> [Exercise goal]: Filter the entries for the word "begin". Copy each line in which it occurs.

> [Task data]:
--

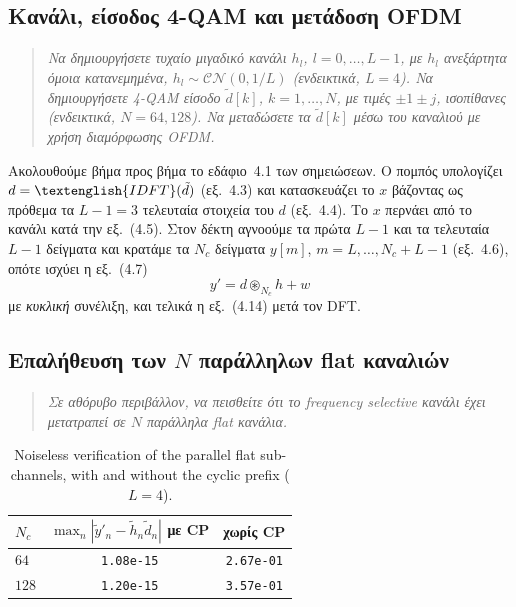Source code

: \documentclass[11pt,a4paper]{article}
\newenvironment{zit}%
  {\begin{quote}\itshape}%
  {\end{quote}\noindent}
\newcommand{\en}[1]{\textenglish{#1}}
\newcommand{\CP}{\en{CP}}
\begin{document}
\subsection{Κανάλι, είσοδος \en{4-QAM} και μετάδοση \en{OFDM}}

\begin{zit}
Να δημιουργήσετε τυχαίο μιγαδικό κανάλι $h_l$, $l=0,\dots,L-1$, με $h_l$ ανεξάρτητα όμοια
κατανεμημένα, $h_l \sim \mathcal{CN}(0,1/L)$ (ενδεικτικά, $L=4$). Να δημιουργήσετε
\en{4-QAM} είσοδο $\tilde d[k]$, $k=1,\dots,N$, με τιμές $\pm 1 \pm j$, ισοπίθανες
(ενδεικτικά, $N=64,128$). Να μεταδώσετε τα $\tilde d[k]$ μέσω του καναλιού με χρήση
διαμόρφωσης \en{OFDM}.
\end{zit}

Ακολουθούμε βήμα προς βήμα το εδάφιο~4.1 των σημειώσεων. Ο πομπός υπολογίζει
$d = \en{IDFT}(\tilde d)$ (εξ.~4.3) και κατασκευάζει το $x$ βάζοντας ως πρόθεμα τα $L-1=3$
τελευταία στοιχεία του $d$ (εξ.~4.4). Το $x$ περνάει από το κανάλι κατά την εξ.~(4.5). Στον
δέκτη αγνοούμε τα πρώτα $L-1$ και τα τελευταία $L-1$ δείγματα και κρατάμε τα $N_c$ δείγματα
$y[m]$, $m = L,\dots,N_c+L-1$ (εξ.~4.6), οπότε ισχύει η εξ.~(4.7)
\[
  y' = d \circledast_{N_c} h + w
\]
με \emph{κυκλική} συνέλιξη, και τελικά η εξ.~(4.14) μετά τον \en{DFT}.

\subsection{Επαλήθευση των $N$ παράλληλων \en{flat} καναλιών}

\begin{zit}
Σε αθόρυβο περιβάλλον, να πεισθείτε ότι το \en{frequency selective} κανάλι έχει μετατραπεί σε
$N$ παράλληλα \en{flat} κανάλια.
\end{zit}

\begin{table}[H]
  \centering\small
  \begin{tabular}{lcc}
    \toprule
    $N_c$ & $\max_n\left|\tilde y'_n-\tilde h_n \tilde d_n\right|$ \textbf{με} \CP{}
        & \textbf{χωρίς} \CP{} \\
    \midrule
    $64$  & \texttt{1.08e-15} & \texttt{2.67e-01} \\
    $128$ & \texttt{1.20e-15} & \texttt{3.57e-01} \\
    \bottomrule
  \end{tabular}
  \caption{\en{Noiseless verification of the parallel flat sub-channels, with and without
  the cyclic prefix ($L=4$).}}
\end{table}
\end{document}
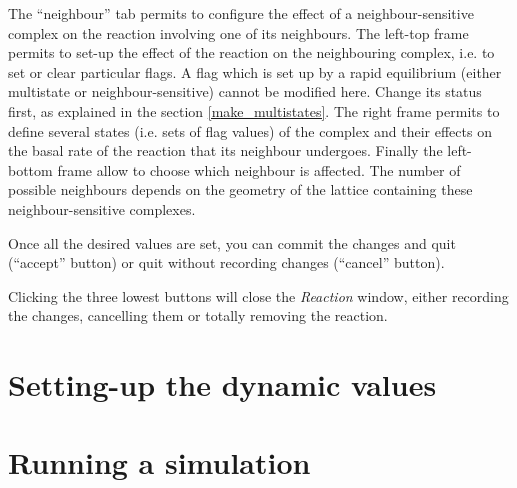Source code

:  The ``neighbour'' tab
permits to configure the effect of a neighbour-sensitive complex on the reaction
involving one of its neighbours. The left-top frame permits to set-up the effect
of the reaction on the neighbouring complex, i.e. to set or clear particular
flags. A flag which is set up by a rapid equilibrium (either multistate or
neighbour-sensitive) cannot be modified here. Change its status first, as
explained in the section \ref{make_multistates}.  The right frame permits to
define several states (i.e.  sets of flag values) of the complex and their
effects on the basal rate of the reaction that its neighbour undergoes. Finally
the left-bottom frame allow to choose which neighbour is affected. The number of
possible neighbours depends on the geometry of the lattice containing these
neighbour-sensitive complexes.

Once all the desired values are set, you can commit the changes and quit
(``accept'' button) or quit without recording changes (``cancel'' button).
 
Clicking the three lowest buttons will close the \emph{Reaction} window, either
recording the changes, cancelling them or totally removing the reaction.

\section{Setting-up the dynamic values}

\section{Running a simulation}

--

> [Expected output]:
  {\begin{quote}\itshape}%
\begin{document}
\begin{zit}
\begin{zit}
\begin{table}[H]
  \begin{tabular}{lcc}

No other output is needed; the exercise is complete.